■ Problem to solve
Data follows below. Repeat exactly the lines between the line holding "cargue el sitio." and the line holding "Writing $n+1=2^tv$ with", inclusive, and nothing more; drop pictures.

Collection entries:
———

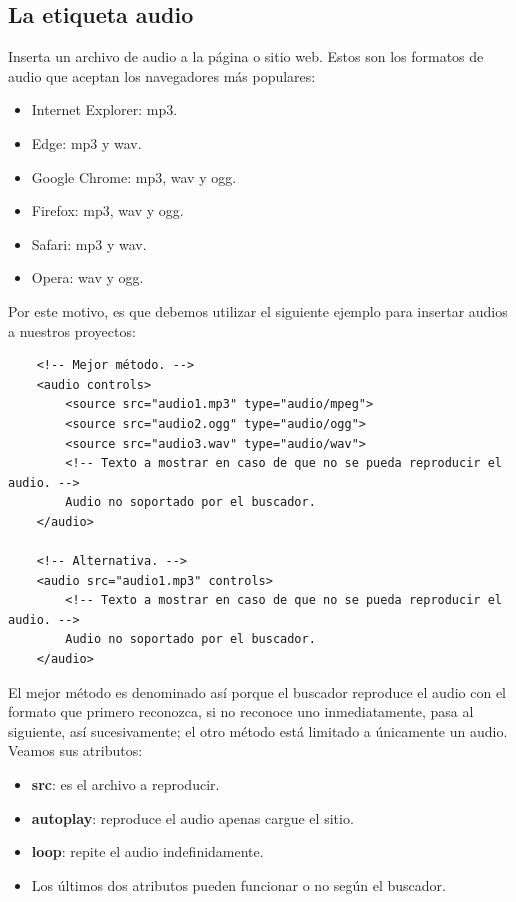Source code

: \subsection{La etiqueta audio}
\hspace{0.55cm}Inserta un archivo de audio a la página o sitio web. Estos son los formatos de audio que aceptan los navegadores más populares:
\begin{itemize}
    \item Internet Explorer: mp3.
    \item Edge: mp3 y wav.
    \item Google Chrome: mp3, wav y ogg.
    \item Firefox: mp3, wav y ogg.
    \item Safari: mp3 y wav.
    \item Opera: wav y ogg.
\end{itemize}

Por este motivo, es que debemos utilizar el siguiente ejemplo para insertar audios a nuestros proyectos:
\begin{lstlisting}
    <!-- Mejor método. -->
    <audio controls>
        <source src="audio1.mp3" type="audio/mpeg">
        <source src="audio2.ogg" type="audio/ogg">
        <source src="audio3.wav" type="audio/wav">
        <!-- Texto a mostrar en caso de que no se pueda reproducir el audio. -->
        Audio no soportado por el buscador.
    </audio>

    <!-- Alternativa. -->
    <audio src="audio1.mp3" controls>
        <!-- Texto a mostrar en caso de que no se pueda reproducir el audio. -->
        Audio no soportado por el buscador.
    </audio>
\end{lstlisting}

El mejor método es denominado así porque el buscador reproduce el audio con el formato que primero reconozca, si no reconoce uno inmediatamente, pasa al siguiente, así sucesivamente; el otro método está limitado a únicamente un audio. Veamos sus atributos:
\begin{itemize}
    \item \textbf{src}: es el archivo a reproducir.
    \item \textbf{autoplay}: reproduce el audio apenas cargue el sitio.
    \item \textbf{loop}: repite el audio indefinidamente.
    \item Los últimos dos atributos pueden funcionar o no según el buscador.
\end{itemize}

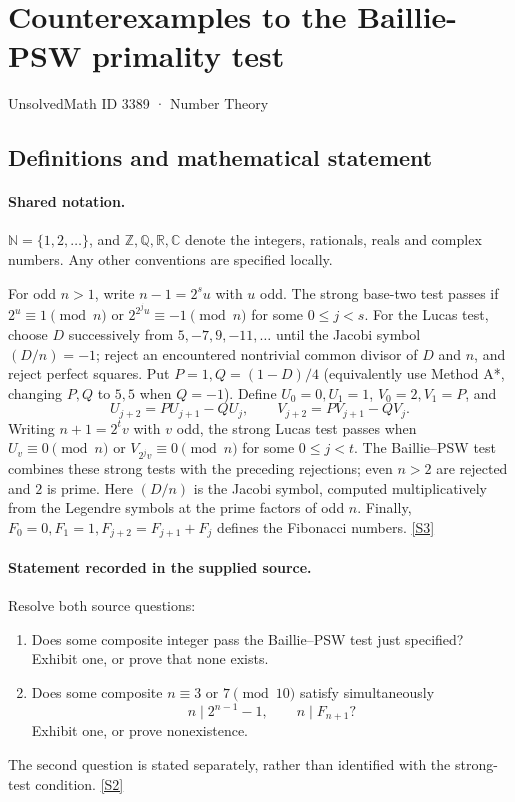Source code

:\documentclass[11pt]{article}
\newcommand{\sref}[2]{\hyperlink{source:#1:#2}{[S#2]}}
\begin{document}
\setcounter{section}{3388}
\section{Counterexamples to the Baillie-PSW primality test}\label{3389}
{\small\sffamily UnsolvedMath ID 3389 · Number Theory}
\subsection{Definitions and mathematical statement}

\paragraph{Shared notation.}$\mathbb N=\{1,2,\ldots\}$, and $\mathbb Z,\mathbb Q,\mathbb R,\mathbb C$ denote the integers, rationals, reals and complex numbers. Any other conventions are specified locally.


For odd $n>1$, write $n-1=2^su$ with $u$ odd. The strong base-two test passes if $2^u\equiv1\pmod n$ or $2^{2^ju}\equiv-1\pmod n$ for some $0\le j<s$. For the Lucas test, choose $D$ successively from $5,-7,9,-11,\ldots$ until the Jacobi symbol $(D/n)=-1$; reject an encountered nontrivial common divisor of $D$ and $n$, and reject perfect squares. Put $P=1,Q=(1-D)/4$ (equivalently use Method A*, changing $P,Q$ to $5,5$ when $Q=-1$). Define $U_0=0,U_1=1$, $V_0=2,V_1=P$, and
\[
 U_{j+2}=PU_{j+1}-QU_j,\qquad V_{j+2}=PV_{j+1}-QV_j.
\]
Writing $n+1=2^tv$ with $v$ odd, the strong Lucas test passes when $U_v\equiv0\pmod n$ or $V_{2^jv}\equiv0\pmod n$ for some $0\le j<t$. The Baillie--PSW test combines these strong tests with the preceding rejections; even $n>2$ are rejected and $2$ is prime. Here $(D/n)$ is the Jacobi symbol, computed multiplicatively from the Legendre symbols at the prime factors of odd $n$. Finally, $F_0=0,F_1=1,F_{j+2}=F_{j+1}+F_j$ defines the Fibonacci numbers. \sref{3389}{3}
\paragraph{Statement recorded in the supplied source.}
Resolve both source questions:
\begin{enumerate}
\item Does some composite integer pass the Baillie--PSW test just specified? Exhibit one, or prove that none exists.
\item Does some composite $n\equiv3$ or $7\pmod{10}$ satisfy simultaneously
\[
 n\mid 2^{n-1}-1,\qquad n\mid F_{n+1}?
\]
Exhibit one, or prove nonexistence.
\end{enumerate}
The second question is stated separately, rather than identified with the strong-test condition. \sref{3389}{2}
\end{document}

———

■ Answer to the exercise
    \item \textbf{autoplay}: reproduce el audio apenas cargue el sitio.
    \item \textbf{loop}: repite el audio indefinidamente.
    \item Los últimos dos atributos pueden funcionar o no según el buscador.
\end{itemize}

Source code

:\documentclass[11pt]{article}
\newcommand{\sref}[2]{\hyperlink{source:#1:#2}{[S#2]}}
\begin{document}
\setcounter{section}{3388}
\section{Counterexamples to the Baillie-PSW primality test}\label{3389}
{\small\sffamily UnsolvedMath ID 3389 · Number Theory}
\subsection{Definitions and mathematical statement}

\paragraph{Shared notation.}$\mathbb N=\{1,2,\ldots\}$, and $\mathbb Z,\mathbb Q,\mathbb R,\mathbb C$ denote the integers, rationals, reals and complex numbers. Any other conventions are specified locally.


For odd $n>1$, write $n-1=2^su$ with $u$ odd. The strong base-two test passes if $2^u\equiv1\pmod n$ or $2^{2^ju}\equiv-1\pmod n$ for some $0\le j<s$. For the Lucas test, choose $D$ successively from $5,-7,9,-11,\ldots$ until the Jacobi symbol $(D/n)=-1$; reject an encountered nontrivial common divisor of $D$ and $n$, and reject perfect squares. Put $P=1,Q=(1-D)/4$ (equivalently use Method A*, changing $P,Q$ to $5,5$ when $Q=-1$). Define $U_0=0,U_1=1$, $V_0=2,V_1=P$, and
\[
 U_{j+2}=PU_{j+1}-QU_j,\qquad V_{j+2}=PV_{j+1}-QV_j.
\]
Writing $n+1=2^tv$ with $v$ odd, the strong Lucas test passes when $U_v\equiv0\pmod n$ or $V_{2^jv}\equiv0\pmod n$ for some $0\le j<t$. The Baillie--PSW test combines these strong tests with the preceding rejections; even $n>2$ are rejected and $2$ is prime. Here $(D/n)$ is the Jacobi symbol, computed multiplicatively from the Legendre symbols at the prime factors of odd $n$. Finally, $F_0=0,F_1=1,F_{j+2}=F_{j+1}+F_j$ defines the Fibonacci numbers. \sref{3389}{3}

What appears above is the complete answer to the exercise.